Photoelasticity determines the stress distribution of material through experiments.

At this point, I can almost see the puzzled expression on your face. Remember this: Photography is as close to science as it is to art.

In fact, the study of what happens to light is one of the most valuable scientific tools. It’s even used to investigate the characteristics of everyday materials.

The stress stored inside a material can create a colourful fringe pattern under the right circumstances. Photoelasticity for a ripped film of clear plastic shows that the unstressed part of the film is homogeneous in colour. But near the rip, a rainbow of colours appears.

This rainbow is where all the stress went when I stretched the film past its breaking point.

Photoelasticity effect on torn plastic clingfilm
While stretching and tearing apart this plastic film, a lot of stress was concentrated locally in the material. It can be detected in the form of colourful fringe patterns with photoelasticity.

How to Use Photoelasticity at Home

To play with the artistic side of photoelasticity photography, you don’t need any fancy equipment.

All you need is are some clear plastic objects, a polarizing filter and a source of polarized light.

Unfortunately, conventional light sources such as the sun, bulbs, LEDs and flashguns do not emit polarized light.

If you are wondering what light source you should use, you are looking at it right now. The LCD screen of your computer, your tablet or your cellphone, all emit light polarized in one plane.

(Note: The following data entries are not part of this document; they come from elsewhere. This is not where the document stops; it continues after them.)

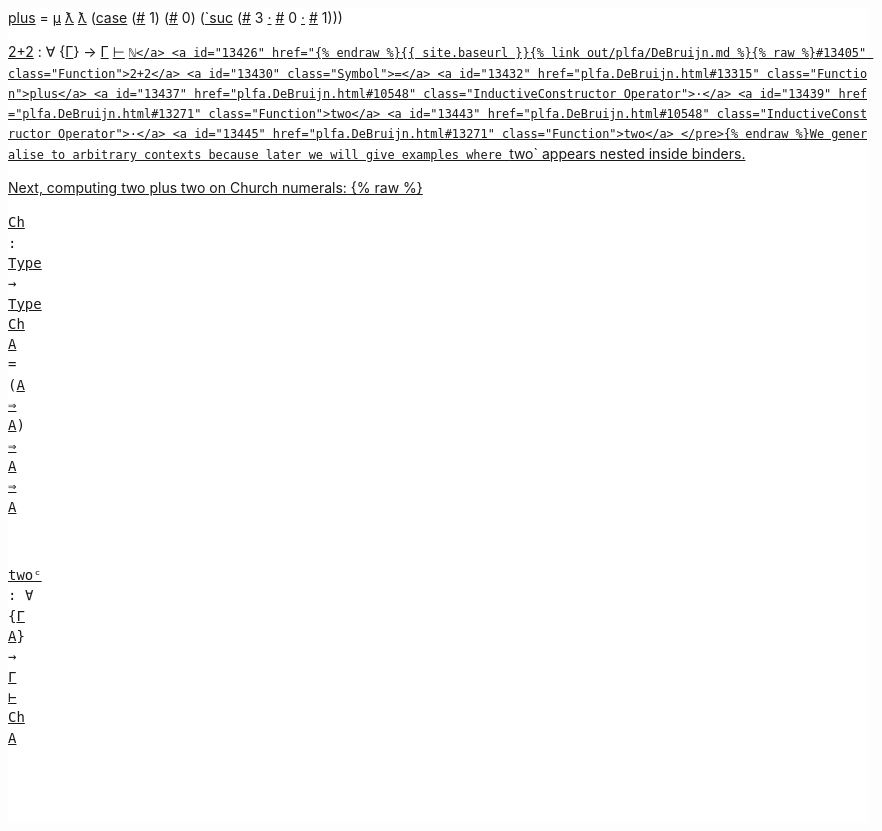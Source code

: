 <a id="13347" href="{% endraw %}{{ site.baseurl }}{% link out/plfa/DeBruijn.md %}{% raw %}#13315" class="Function">plus</a> <a id="13352" class="Symbol">=</a> <a id="13354" href="plfa.DeBruijn.html#10814" class="InductiveConstructor Operator">μ</a> <a id="13356" href="plfa.DeBruijn.html#10481" class="InductiveConstructor Operator">ƛ</a> <a id="13358" href="plfa.DeBruijn.html#10481" class="InductiveConstructor Operator">ƛ</a> <a id="13360" class="Symbol">(</a><a id="13361" href="plfa.DeBruijn.html#10725" class="InductiveConstructor">case</a> <a id="13366" class="Symbol">(</a><a id="13367" href="plfa.DeBruijn.html#12840" class="Function Operator">#</a> <a id="13369" class="Number">1</a><a id="13370" class="Symbol">)</a> <a id="13372" class="Symbol">(</a><a id="13373" href="plfa.DeBruijn.html#12840" class="Function Operator">#</a> <a id="13375" class="Number">0</a><a id="13376" class="Symbol">)</a> <a id="13378" class="Symbol">(</a><a id="13379" href="plfa.DeBruijn.html#10669" class="InductiveConstructor Operator">`suc</a> <a id="13384" class="Symbol">(</a><a id="13385" href="plfa.DeBruijn.html#12840" class="Function Operator">#</a> <a id="13387" class="Number">3</a> <a id="13389" href="plfa.DeBruijn.html#10548" class="InductiveConstructor Operator">·</a> <a id="13391" href="plfa.DeBruijn.html#12840" class="Function Operator">#</a> <a id="13393" class="Number">0</a> <a id="13395" href="plfa.DeBruijn.html#10548" class="InductiveConstructor Operator">·</a> <a id="13397" href="plfa.DeBruijn.html#12840" class="Function Operator">#</a> <a id="13399" class="Number">1</a><a id="13400" class="Symbol">)))</a>

<a id="2+2"></a><a id="13405" href="{% endraw %}{{ site.baseurl }}{% link out/plfa/DeBruijn.md %}{% raw %}#13405" class="Function">2+2</a> <a id="13409" class="Symbol">:</a> <a id="13411" class="Symbol">∀</a> <a id="13413" class="Symbol">{</a><a id="13414" href="plfa.DeBruijn.html#13414" class="Bound">Γ</a><a id="13415" class="Symbol">}</a> <a id="13417" class="Symbol">→</a> <a id="13419" href="plfa.DeBruijn.html#13414" class="Bound">Γ</a> <a id="13421" href="plfa.DeBruijn.html#10393" class="Datatype Operator">⊢</a> <a id="13423" href="plfa.DeBruijn.html#8186" class="InductiveConstructor">`ℕ</a>
<a id="13426" href="{% endraw %}{{ site.baseurl }}{% link out/plfa/DeBruijn.md %}{% raw %}#13405" class="Function">2+2</a> <a id="13430" class="Symbol">=</a> <a id="13432" href="plfa.DeBruijn.html#13315" class="Function">plus</a> <a id="13437" href="plfa.DeBruijn.html#10548" class="InductiveConstructor Operator">·</a> <a id="13439" href="plfa.DeBruijn.html#13271" class="Function">two</a> <a id="13443" href="plfa.DeBruijn.html#10548" class="InductiveConstructor Operator">·</a> <a id="13445" href="plfa.DeBruijn.html#13271" class="Function">two</a>
</pre>{% endraw %}We generalise to arbitrary contexts because later we will give examples
where `two` appears nested inside binders.

Next, computing two plus two on Church numerals:
{% raw %}<pre class="Agda"><a id="Ch"></a><a id="13622" href="{% endraw %}{{ site.baseurl }}{% link out/plfa/DeBruijn.md %}{% raw %}#13622" class="Function">Ch</a> <a id="13625" class="Symbol">:</a> <a id="13627" href="plfa.DeBruijn.html#8140" class="Datatype">Type</a> <a id="13632" class="Symbol">→</a> <a id="13634" href="plfa.DeBruijn.html#8140" class="Datatype">Type</a>
<a id="13639" href="{% endraw %}{{ site.baseurl }}{% link out/plfa/DeBruijn.md %}{% raw %}#13622" class="Function">Ch</a> <a id="13642" href="plfa.DeBruijn.html#13642" class="Bound">A</a>  <a id="13645" class="Symbol">=</a>  <a id="13648" class="Symbol">(</a><a id="13649" href="plfa.DeBruijn.html#13642" class="Bound">A</a> <a id="13651" href="plfa.DeBruijn.html#8159" class="InductiveConstructor Operator">⇒</a> <a id="13653" href="plfa.DeBruijn.html#13642" class="Bound">A</a><a id="13654" class="Symbol">)</a> <a id="13656" href="plfa.DeBruijn.html#8159" class="InductiveConstructor Operator">⇒</a> <a id="13658" href="plfa.DeBruijn.html#13642" class="Bound">A</a> <a id="13660" href="plfa.DeBruijn.html#8159" class="InductiveConstructor Operator">⇒</a> <a id="13662" href="plfa.DeBruijn.html#13642" class="Bound">A</a>

<a id="twoᶜ"></a><a id="13665" href="{% endraw %}{{ site.baseurl }}{% link out/plfa/DeBruijn.md %}{% raw %}#13665" class="Function">twoᶜ</a> <a id="13670" class="Symbol">:</a> <a id="13672" class="Symbol">∀</a> <a id="13674" class="Symbol">{</a><a id="13675" href="plfa.DeBruijn.html#13675" class="Bound">Γ</a> <a id="13677" href="plfa.DeBruijn.html#13677" class="Bound">A</a><a id="13678" class="Symbol">}</a> <a id="13680" class="Symbol">→</a> <a id="13682" href="plfa.DeBruijn.html#13675" class="Bound">Γ</a> <a id="13684" href="plfa.DeBruijn.html#10393" class="Datatype Operator">⊢</a> <a id="13686" href="plfa.DeBruijn.html#13622" class="Function">Ch</a> <a id="13689" href="plfa.DeBruijn.html#13677" class="Bound">A</a>
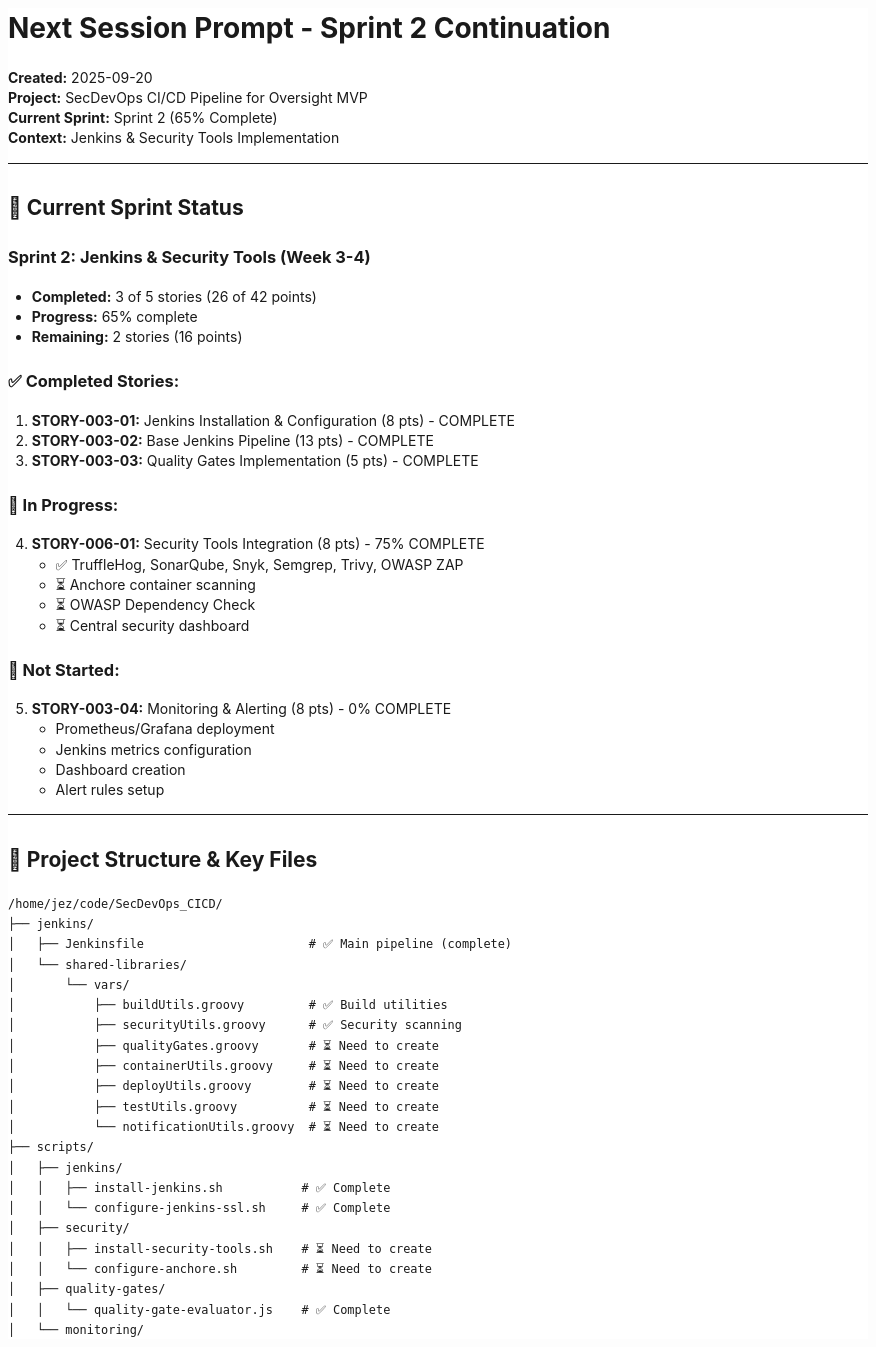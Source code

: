 # Next Session Prompt - Sprint 2 Continuation
**Created:** 2025-09-20  
**Project:** SecDevOps CI/CD Pipeline for Oversight MVP  
**Current Sprint:** Sprint 2 (65% Complete)  
**Context:** Jenkins & Security Tools Implementation

---

## 🎯 Current Sprint Status

### Sprint 2: Jenkins & Security Tools (Week 3-4)
- **Completed:** 3 of 5 stories (26 of 42 points)
- **Progress:** 65% complete
- **Remaining:** 2 stories (16 points)

### ✅ Completed Stories:
1. **STORY-003-01:** Jenkins Installation & Configuration (8 pts) - COMPLETE
2. **STORY-003-02:** Base Jenkins Pipeline (13 pts) - COMPLETE  
3. **STORY-003-03:** Quality Gates Implementation (5 pts) - COMPLETE

### 🔄 In Progress:
4. **STORY-006-01:** Security Tools Integration (8 pts) - 75% COMPLETE
   - ✅ TruffleHog, SonarQube, Snyk, Semgrep, Trivy, OWASP ZAP
   - ⏳ Anchore container scanning
   - ⏳ OWASP Dependency Check
   - ⏳ Central security dashboard

### 📅 Not Started:
5. **STORY-003-04:** Monitoring & Alerting (8 pts) - 0% COMPLETE
   - Prometheus/Grafana deployment
   - Jenkins metrics configuration
   - Dashboard creation
   - Alert rules setup

---

## 📁 Project Structure & Key Files

```
/home/jez/code/SecDevOps_CICD/
├── jenkins/
│   ├── Jenkinsfile                       # ✅ Main pipeline (complete)
│   └── shared-libraries/
│       └── vars/
│           ├── buildUtils.groovy         # ✅ Build utilities
│           ├── securityUtils.groovy      # ✅ Security scanning
│           ├── qualityGates.groovy       # ⏳ Need to create
│           ├── containerUtils.groovy     # ⏳ Need to create
│           ├── deployUtils.groovy        # ⏳ Need to create
│           ├── testUtils.groovy          # ⏳ Need to create
│           └── notificationUtils.groovy  # ⏳ Need to create
├── scripts/
│   ├── jenkins/
│   │   ├── install-jenkins.sh           # ✅ Complete
│   │   └── configure-jenkins-ssl.sh     # ✅ Complete
│   ├── security/
│   │   ├── install-security-tools.sh    # ⏳ Need to create
│   │   └── configure-anchore.sh         # ⏳ Need to create
│   ├── quality-gates/
│   │   └── quality-gate-evaluator.js    # ✅ Complete
│   └── monitoring/
```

You can verify this by looking at your screen through a polarizing filter. You can then observe how it turns darker and then solid black as you rotate the polarizer more and more.

Polarizing filter over a laptop LCD screen
The effect of rotating a polarizing filter on the LCD screen of my laptop.

By rotating the polarizer you are selecting different polarization planes. This blocks more and more the amount of screen light passing through the filter.

When you rotate the polarizer 90 degrees, you have suppressed all the screen light.

How to Set Up for Photoelasticity

The images below show the effect of a simple plastic wrap placed on my iPad screen. The first image without, and the second image with a polarizer.

iPad tablet used to provide polarized light
A simple plastic wrap displayed on my iPad screen as seen with and without polarizing filter.

To photograph the colourful fringe patterns of larger objects, I prefer to use my laptop. I can have the monitor flat on a table and arrange objects on top of it, or I can place it vertically.

Like that, it lights the objects from farther behind (like in the image below).

Using a laptop as a polarized light source for a photo-shoot
To photograph the plastic glasses with the straw I placed my laptop on its side and move it in the background. For this photo, the polarizing filter was not used, thus no fringe pattern is visible.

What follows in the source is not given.